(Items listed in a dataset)
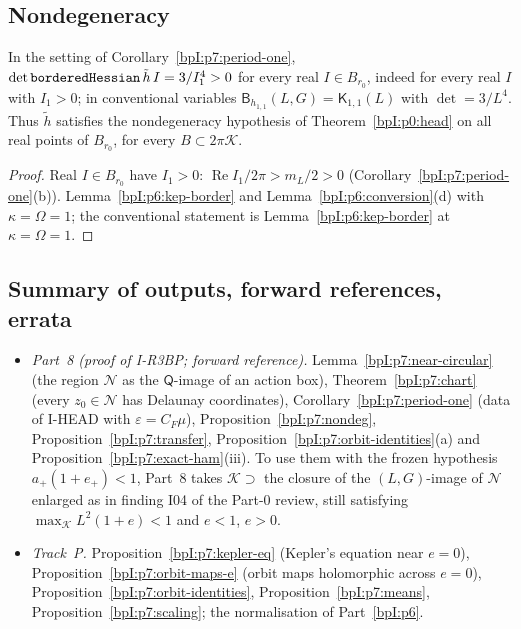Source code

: \subsection{Nondegeneracy}\label{bpI:p7:sec-nondeg}

\begin{proposition}\label{bpI:p7:nondeg}
In the setting of Corollary~\ref{bpI:p7:period-one}, $\det\Lean{borderedHessian}\,\tilde h\,I=3/I_1^4>0$ for every real $I\in B_{r_0}$, indeed for every real $I$ with $I_1>0$; in conventional variables $\mathsf B_{h_{1,1}}(L,G)=\mathsf K_{1,1}(L)$ with $\det=3/L^4$.
Thus $\tilde h$ satisfies the nondegeneracy hypothesis of Theorem~\ref{bpI:p0:head} on all real points of $B_{r_0}$, for every $B\subset2\pi\mathcal K$.
\end{proposition}
\begin{proof}
\label{stepI:p7:nd-dom} Real $I\in B_{r_0}$ have $I_1>0$: $\operatorname{Re}I_1/2\pi>m_L/2>0$ (Corollary~\ref{bpI:p7:period-one}(b)).
\label{stepI:p7:nd-det} Lemma~\ref{bpI:p6:kep-border} and Lemma~\ref{bpI:p6:conversion}(d) with $\kappa=\Omega=1$; the conventional statement is Lemma~\ref{bpI:p6:kep-border} at $\kappa=\Omega=1$.
\end{proof}

\subsection{Summary of outputs, forward references, errata}\label{bpI:p7:sec-summary}

\begin{remark}\label{bpI:p7:outputs}
\begin{itemize}
\item \emph{Part~8 (proof of I-R3BP; forward reference).} Lemma~\ref{bpI:p7:near-circular} (the region $\mathcal N$ as the $\mathsf Q$-image of an action box), Theorem~\ref{bpI:p7:chart} (every $z_0\in\mathcal N$ has Delaunay coordinates), Corollary~\ref{bpI:p7:period-one} (data of I-HEAD with $\varepsilon=C_F\mu$), Proposition~\ref{bpI:p7:nondeg}, Proposition~\ref{bpI:p7:transfer}, Proposition~\ref{bpI:p7:orbit-identities}(a) and Proposition~\ref{bpI:p7:exact-ham}(iii). To use them with the frozen hypothesis $a_+(1+e_+)<1$, Part~8 takes $\mathcal K\supset$ the closure of the $(L,G)$-image of $\mathcal N$ enlarged as in finding I04 of the Part-0 review, still satisfying $\max_{\mathcal K}L^2(1+e)<1$ and $e<1$, $e>0$.
\item \emph{Track~P.} Proposition~\ref{bpI:p7:kepler-eq} (Kepler's equation near $e=0$), Proposition~\ref{bpI:p7:orbit-maps-e} (orbit maps holomorphic across $e=0$), Proposition~\ref{bpI:p7:orbit-identities}, Proposition~\ref{bpI:p7:means}, Proposition~\ref{bpI:p7:scaling}; the normalisation of Part~\ref{bpI:p6}.
\end{itemize}
\end{remark}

Your objective
Copy every line above that includes the string "begin".

Your solution
\begin{proposition}\label{bpI:p7:nondeg}
\begin{proof}
\begin{remark}\label{bpI:p7:outputs}
\begin{itemize}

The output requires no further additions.